● **What this task involves**
Copy each line of the records that includes "stored".

--

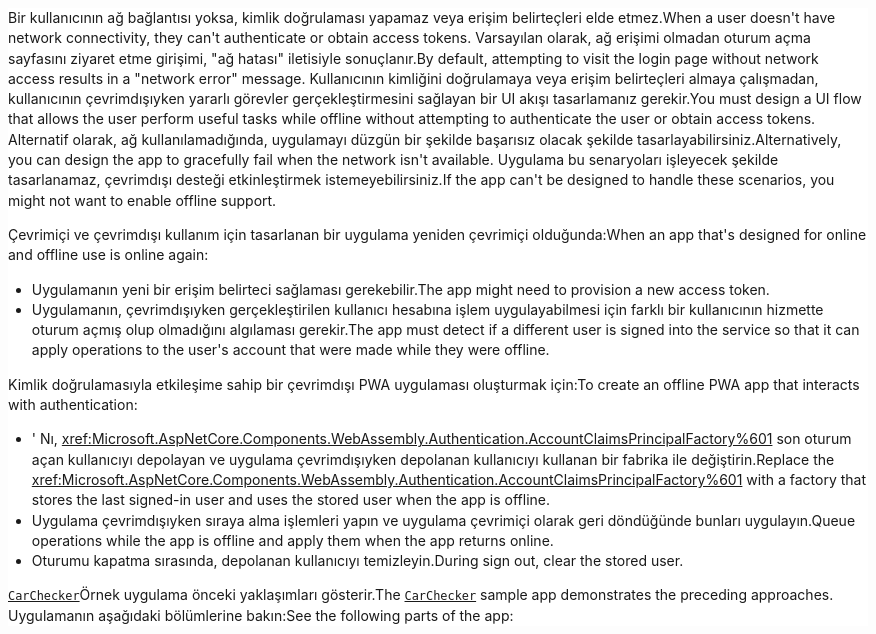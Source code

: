 <span data-ttu-id="97ff0-337">Bir kullanıcının ağ bağlantısı yoksa, kimlik doğrulaması yapamaz veya erişim belirteçleri elde etmez.</span><span class="sxs-lookup"><span data-stu-id="97ff0-337">When a user doesn't have network connectivity, they can't authenticate or obtain access tokens.</span></span> <span data-ttu-id="97ff0-338">Varsayılan olarak, ağ erişimi olmadan oturum açma sayfasını ziyaret etme girişimi, "ağ hatası" iletisiyle sonuçlanır.</span><span class="sxs-lookup"><span data-stu-id="97ff0-338">By default, attempting to visit the login page without network access results in a "network error" message.</span></span> <span data-ttu-id="97ff0-339">Kullanıcının kimliğini doğrulamaya veya erişim belirteçleri almaya çalışmadan, kullanıcının çevrimdışıyken yararlı görevler gerçekleştirmesini sağlayan bir UI akışı tasarlamanız gerekir.</span><span class="sxs-lookup"><span data-stu-id="97ff0-339">You must design a UI flow that allows the user perform useful tasks while offline without attempting to authenticate the user or obtain access tokens.</span></span> <span data-ttu-id="97ff0-340">Alternatif olarak, ağ kullanılamadığında, uygulamayı düzgün bir şekilde başarısız olacak şekilde tasarlayabilirsiniz.</span><span class="sxs-lookup"><span data-stu-id="97ff0-340">Alternatively, you can design the app to gracefully fail when the network isn't available.</span></span> <span data-ttu-id="97ff0-341">Uygulama bu senaryoları işleyecek şekilde tasarlanamaz, çevrimdışı desteği etkinleştirmek istemeyebilirsiniz.</span><span class="sxs-lookup"><span data-stu-id="97ff0-341">If the app can't be designed to handle these scenarios, you might not want to enable offline support.</span></span>

<span data-ttu-id="97ff0-342">Çevrimiçi ve çevrimdışı kullanım için tasarlanan bir uygulama yeniden çevrimiçi olduğunda:</span><span class="sxs-lookup"><span data-stu-id="97ff0-342">When an app that's designed for online and offline use is online again:</span></span>

* <span data-ttu-id="97ff0-343">Uygulamanın yeni bir erişim belirteci sağlaması gerekebilir.</span><span class="sxs-lookup"><span data-stu-id="97ff0-343">The app might need to provision a new access token.</span></span>
* <span data-ttu-id="97ff0-344">Uygulamanın, çevrimdışıyken gerçekleştirilen kullanıcı hesabına işlem uygulayabilmesi için farklı bir kullanıcının hizmette oturum açmış olup olmadığını algılaması gerekir.</span><span class="sxs-lookup"><span data-stu-id="97ff0-344">The app must detect if a different user is signed into the service so that it can apply operations to the user's account that were made while they were offline.</span></span>

<span data-ttu-id="97ff0-345">Kimlik doğrulamasıyla etkileşime sahip bir çevrimdışı PWA uygulaması oluşturmak için:</span><span class="sxs-lookup"><span data-stu-id="97ff0-345">To create an offline PWA app that interacts with authentication:</span></span>

* <span data-ttu-id="97ff0-346">' Nı, <xref:Microsoft.AspNetCore.Components.WebAssembly.Authentication.AccountClaimsPrincipalFactory%601> son oturum açan kullanıcıyı depolayan ve uygulama çevrimdışıyken depolanan kullanıcıyı kullanan bir fabrika ile değiştirin.</span><span class="sxs-lookup"><span data-stu-id="97ff0-346">Replace the <xref:Microsoft.AspNetCore.Components.WebAssembly.Authentication.AccountClaimsPrincipalFactory%601> with a factory that stores the last signed-in user and uses the stored user when the app is offline.</span></span>
* <span data-ttu-id="97ff0-347">Uygulama çevrimdışıyken sıraya alma işlemleri yapın ve uygulama çevrimiçi olarak geri döndüğünde bunları uygulayın.</span><span class="sxs-lookup"><span data-stu-id="97ff0-347">Queue operations while the app is offline and apply them when the app returns online.</span></span>
* <span data-ttu-id="97ff0-348">Oturumu kapatma sırasında, depolanan kullanıcıyı temizleyin.</span><span class="sxs-lookup"><span data-stu-id="97ff0-348">During sign out, clear the stored user.</span></span>

<span data-ttu-id="97ff0-349">[`CarChecker`](https://github.com/SteveSandersonMS/CarChecker)Örnek uygulama önceki yaklaşımları gösterir.</span><span class="sxs-lookup"><span data-stu-id="97ff0-349">The [`CarChecker`](https://github.com/SteveSandersonMS/CarChecker) sample app demonstrates the preceding approaches.</span></span> <span data-ttu-id="97ff0-350">Uygulamanın aşağıdaki bölümlerine bakın:</span><span class="sxs-lookup"><span data-stu-id="97ff0-350">See the following parts of the app:</span></span>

--

● **Problem solution**
* <span data-ttu-id="97ff0-346">' Nı, <xref:Microsoft.AspNetCore.Components.WebAssembly.Authentication.AccountClaimsPrincipalFactory%601> son oturum açan kullanıcıyı depolayan ve uygulama çevrimdışıyken depolanan kullanıcıyı kullanan bir fabrika ile değiştirin.</span><span class="sxs-lookup"><span data-stu-id="97ff0-346">Replace the <xref:Microsoft.AspNetCore.Components.WebAssembly.Authentication.AccountClaimsPrincipalFactory%601> with a factory that stores the last signed-in user and uses the stored user when the app is offline.</span></span>
* <span data-ttu-id="97ff0-348">Oturumu kapatma sırasında, depolanan kullanıcıyı temizleyin.</span><span class="sxs-lookup"><span data-stu-id="97ff0-348">During sign out, clear the stored user.</span></span>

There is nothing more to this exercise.